— Нет, не узор, а будто брызнул кто-то. Видишь?

— Никто там не брызгал. Нет там ничего.

— Да вон же, как крестик могильный… Слепой, что ли?

— Не слепой. Просто… Из детства смерть не заметна, как твой могильный крестик на…

— Мой крестик? Типун на язык! Это твой крестик. Мой, видишь ли, крестик… И стена тоже твоя!

— Ладно. Он ничей. Из детства смерть не заметна, как маленький крестик на далекой стене.

— Ну вот, то-то же. — Настя опять выпростала белую ногу и свечкой выставила в потолок. — Скажи, что тебя сильнее всего… задело или впечатлило за последние… допустим, месяц? Ну пусть даже два?

— Месяц?

— Или два.

— Так сразу и не… — Брови Егора задумчиво поднялись на лоб.

— Тогда, давай, сначала я. Не поверишь, я тут прочитала, что птенец малиновки съедает за день три с половиной метра дождевых червей. И черный ящик самолета на самом деле не черный, а оранжевый. И еще я прочитала, что сердце кита бьется всего девять раз в минуту, а у тигра полосатый не только мех, но и кожа под мехом. Здорово, правда? Или вот, скажем, ты знаешь, что акула ненасытна настолько, что даже мертвая продолжает переваривать пищу, но в этом случае она уже переваривает и саму себя. Нет, ты только представь! — толкнула Настя Егора бедром. — Представил?

— Не надо о рыбах.

— Почему?

— А ты приглядись к ним — чешуя залита слизью, бока обросли тиной, глаза не умеют моргать… Рыба живет на полпути к смерти. Она посередине между человеком и небытием. Поэтому и молчит.

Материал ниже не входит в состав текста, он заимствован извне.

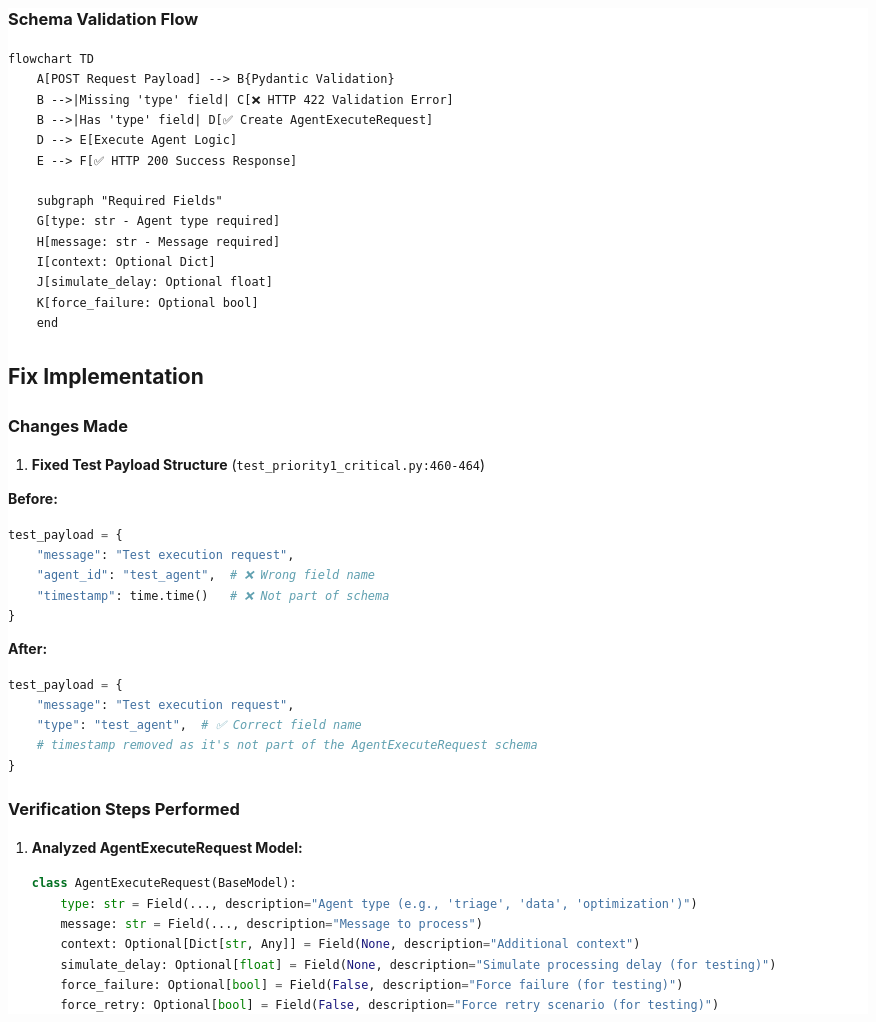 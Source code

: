 ### Schema Validation Flow
```mermaid
flowchart TD
    A[POST Request Payload] --> B{Pydantic Validation}
    B -->|Missing 'type' field| C[❌ HTTP 422 Validation Error]
    B -->|Has 'type' field| D[✅ Create AgentExecuteRequest]
    D --> E[Execute Agent Logic]
    E --> F[✅ HTTP 200 Success Response]
    
    subgraph "Required Fields"
    G[type: str - Agent type required]
    H[message: str - Message required]
    I[context: Optional Dict]
    J[simulate_delay: Optional float]
    K[force_failure: Optional bool]
    end
```

## Fix Implementation

### Changes Made

1. **Fixed Test Payload Structure** (`test_priority1_critical.py:460-464`)

**Before:**
```python
test_payload = {
    "message": "Test execution request",
    "agent_id": "test_agent",  # ❌ Wrong field name
    "timestamp": time.time()   # ❌ Not part of schema
}
```

**After:**
```python
test_payload = {
    "message": "Test execution request",
    "type": "test_agent",  # ✅ Correct field name
    # timestamp removed as it's not part of the AgentExecuteRequest schema
}
```

### Verification Steps Performed

1. **Analyzed AgentExecuteRequest Model:**
   ```python
   class AgentExecuteRequest(BaseModel):
       type: str = Field(..., description="Agent type (e.g., 'triage', 'data', 'optimization')")
       message: str = Field(..., description="Message to process")
       context: Optional[Dict[str, Any]] = Field(None, description="Additional context")
       simulate_delay: Optional[float] = Field(None, description="Simulate processing delay (for testing)")
       force_failure: Optional[bool] = Field(False, description="Force failure (for testing)")
       force_retry: Optional[bool] = Field(False, description="Force retry scenario (for testing)")
   ```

— Скажешь тоже… Рыбы красивые. А сиг и семга вообще из чистого серебра, как водосточные трубы. — Нога, постояв белой свечкой, опять оказалась под простыней. — Или вот, помню, как-то утром бортковского «Идиота» смотрела… Кофе пью и думаю. Знаешь что?

— Что?

— Вот ведь, думаю, Достоевский какой человечище — его даже телевизором не убить!

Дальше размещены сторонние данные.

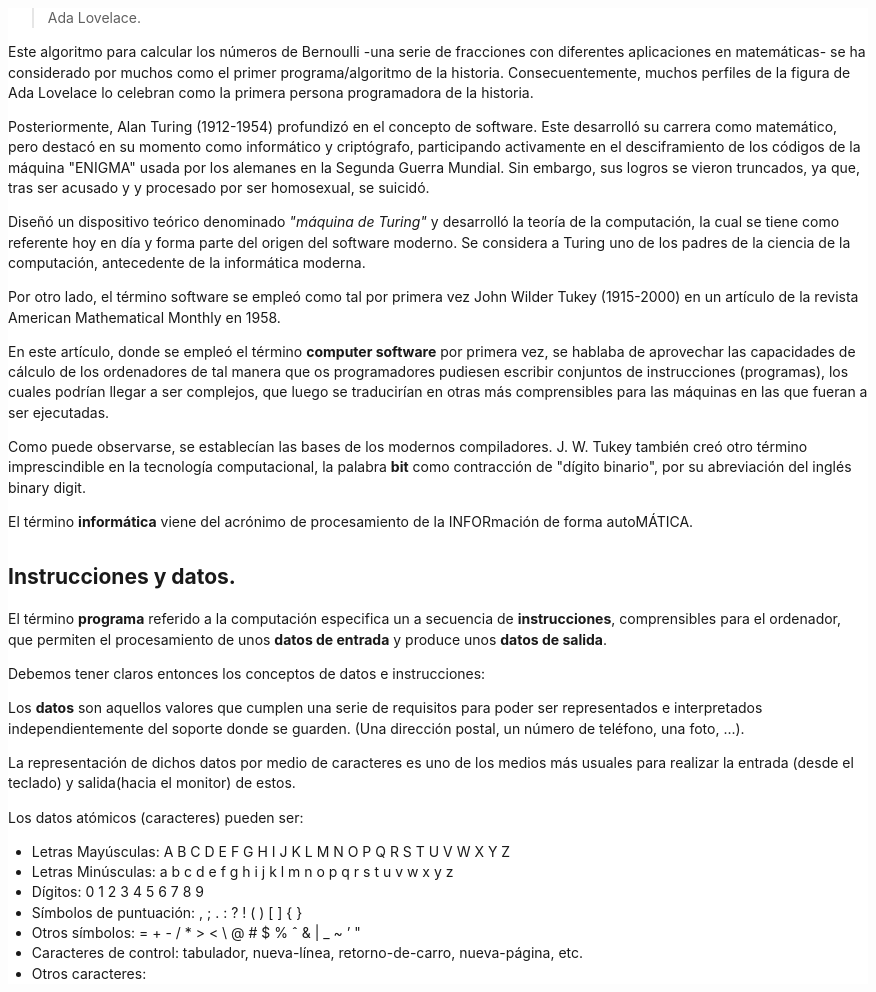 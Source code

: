  > Ada Lovelace.

Este algoritmo para calcular los números de Bernoulli  -una serie de fracciones con diferentes aplicaciones en matemáticas- se ha considerado por muchos como el primer programa/algoritmo de la historia. Consecuentemente, muchos perfiles de la figura de Ada Lovelace lo celebran como la primera persona programadora de la historia. 

Posteriormente, Alan Turing (1912-1954) profundizó en el concepto de software. Este desarrolló su carrera como matemático, pero destacó en su momento como informático y criptógrafo, participando activamente en el desciframiento de los códigos de la máquina "ENIGMA" usada por los alemanes en la Segunda Guerra Mundial. Sin embargo, sus logros se vieron truncados, ya que, tras ser acusado y y procesado por ser homosexual, se suicidó.

Diseñó un dispositivo teórico denominado *"máquina de Turing"* y desarrolló la teoría de la computación, la cual se tiene como referente hoy en día y forma parte del origen del software moderno.
Se considera a Turing uno de los padres de la ciencia de la computación, antecedente de la informática moderna.

Por otro lado, el término software se empleó como tal por primera vez John Wilder Tukey (1915-2000) en un artículo de la revista American Mathematical Monthly en 1958.

En este artículo, donde se empleó el término **computer software** por primera vez, se hablaba de aprovechar las capacidades de cálculo de los ordenadores de tal manera que os programadores pudiesen escribir conjuntos de instrucciones (programas), los cuales podrían llegar a ser complejos, que luego se traducirían en otras más comprensibles para las máquinas en las que fueran a ser ejecutadas.

Como puede observarse, se establecían las bases de los modernos compiladores. J. W. Tukey también creó otro término imprescindible en la tecnología computacional, la palabra **bit** como contracción de "dígito binario", por su abreviación del inglés binary digit.

El término **informática** viene del acrónimo de procesamiento de la INFORmación de forma autoMÁTICA.

<a name="dos"></a>
## Instrucciones y datos.

El término **programa** referido a la computación especifica un a secuencia de **instrucciones**, comprensibles para el ordenador, que permiten el procesamiento de unos **datos de entrada** y produce unos **datos de salida**.

Debemos tener claros entonces los conceptos de datos e instrucciones:

Los **datos** son aquellos valores que cumplen una serie de requisitos para poder ser representados e interpretados independientemente del soporte donde se guarden. (Una dirección postal, un número de teléfono, una foto, ...).

La representación de dichos datos por medio de caracteres es uno de los medios más usuales para realizar la entrada (desde el teclado) y salida(hacia el monitor) de estos.

Los datos atómicos (caracteres) pueden ser:

   - Letras Mayúsculas: A B C D E F G H I J K L M N O P Q R S T U V W X Y Z
   - Letras Minúsculas: a b c d e f g h i j k l m n o p q r s t u v w x y z
   - Dígitos: 0 1 2 3 4 5 6 7 8 9
   - Símbolos de puntuación: , ; . : ? ! ( ) [ ] { }
   - Otros símbolos: = + - / * > < \ @ # $ % ˆ & | _ ~ ’ "
   - Caracteres de control: tabulador, nueva-línea, retorno-de-carro, nueva-página, etc.
   - Otros caracteres:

— Смотри-ка, мимо тебя не прошмыгнуть. Ни малиновке, ни Достоевскому.

— Точно. Потому что я — человек интересующийся. Ну так что? Будешь говорить?

— О чем?

— Ну про сильное впечатление. Живешь, что ли, и не удивляешься?

— Надо вспомнить.

— Вспоминай.

— Вспомнил. В тот день, когда мы с тобой встретились… или накануне… В общем, перед тем, как мы встретились там, на поминках, у меня зазвонила трубка. Номер незнакомый, я к уху подношу, а там: «Привет, это Любовь».

— Какая любовь?

— Не знаю.

— Что значит «не знаю»? Что это было?

— Ничего. Ошиблись номером.

2

— Разваристая… — сказал Тарарам и дернул чеку на банке со шпротами. — Тело Ромы картошкой прирастать будет.

— Я так счастлива, Ромка! Кто бы знал… — Катенька с ужимками, прикусывая губу и закатывая очи, накладывала в две тарелки пускающий кудельки пара отварной картофель. Солнце в окне Тарарамовой кухни медленно падало за жестяные крыши — куда-то недалеко, примерно в устье Большой Невы.

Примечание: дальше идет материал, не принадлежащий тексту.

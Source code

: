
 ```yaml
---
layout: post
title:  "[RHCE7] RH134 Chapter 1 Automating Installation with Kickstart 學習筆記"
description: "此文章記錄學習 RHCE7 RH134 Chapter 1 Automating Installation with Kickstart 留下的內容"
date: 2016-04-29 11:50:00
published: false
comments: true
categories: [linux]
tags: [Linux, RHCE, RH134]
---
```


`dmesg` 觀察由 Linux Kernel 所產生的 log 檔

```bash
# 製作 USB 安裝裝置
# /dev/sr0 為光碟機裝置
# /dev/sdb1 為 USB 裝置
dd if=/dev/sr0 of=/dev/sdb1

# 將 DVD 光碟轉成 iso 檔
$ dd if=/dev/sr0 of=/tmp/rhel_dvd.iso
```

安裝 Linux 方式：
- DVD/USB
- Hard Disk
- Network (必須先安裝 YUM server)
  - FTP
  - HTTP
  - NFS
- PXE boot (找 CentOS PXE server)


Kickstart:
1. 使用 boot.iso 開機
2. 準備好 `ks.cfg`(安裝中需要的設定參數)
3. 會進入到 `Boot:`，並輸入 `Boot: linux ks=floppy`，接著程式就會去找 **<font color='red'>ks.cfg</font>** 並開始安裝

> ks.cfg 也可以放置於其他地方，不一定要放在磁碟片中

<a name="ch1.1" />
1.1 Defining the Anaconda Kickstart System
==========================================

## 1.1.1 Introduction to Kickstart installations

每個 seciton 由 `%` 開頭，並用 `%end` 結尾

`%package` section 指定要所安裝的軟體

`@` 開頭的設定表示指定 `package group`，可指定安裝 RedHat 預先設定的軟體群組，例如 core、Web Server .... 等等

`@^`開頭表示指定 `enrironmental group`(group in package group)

— Так и положено. Дети непременно должны быть счастливы, потому что детство — самая чудесная пора. Вся остальная жизнь — только расплата за это недолгое блаженство.

— Прикалываешься, да?

— Ничуть.

— Ну прикалывайся, прикалывайся, старый селадон.

— Вот, значит, как? Мы вам — внимание, а вы нас виском седым попрекаете?

— А ты что думал? — Глаза Катеньки, густо подведенные ваксой, шевелили ресницами, как жуки лапами. — Мы, Офелии, такие — нас шпилькой не ковырни, мы и не пахнем.

— Офелии?

— Ну не Офелии, так бесприданницы — Ларисы, знаешь ли, Дмитриевны…

— Ха! Да ты, дружок, должно быть, в пустоголовой юности мечтала стать актриской. Колись — хотела? Отвечай! В глаза смотреть! Любишь театр, как люблю его я?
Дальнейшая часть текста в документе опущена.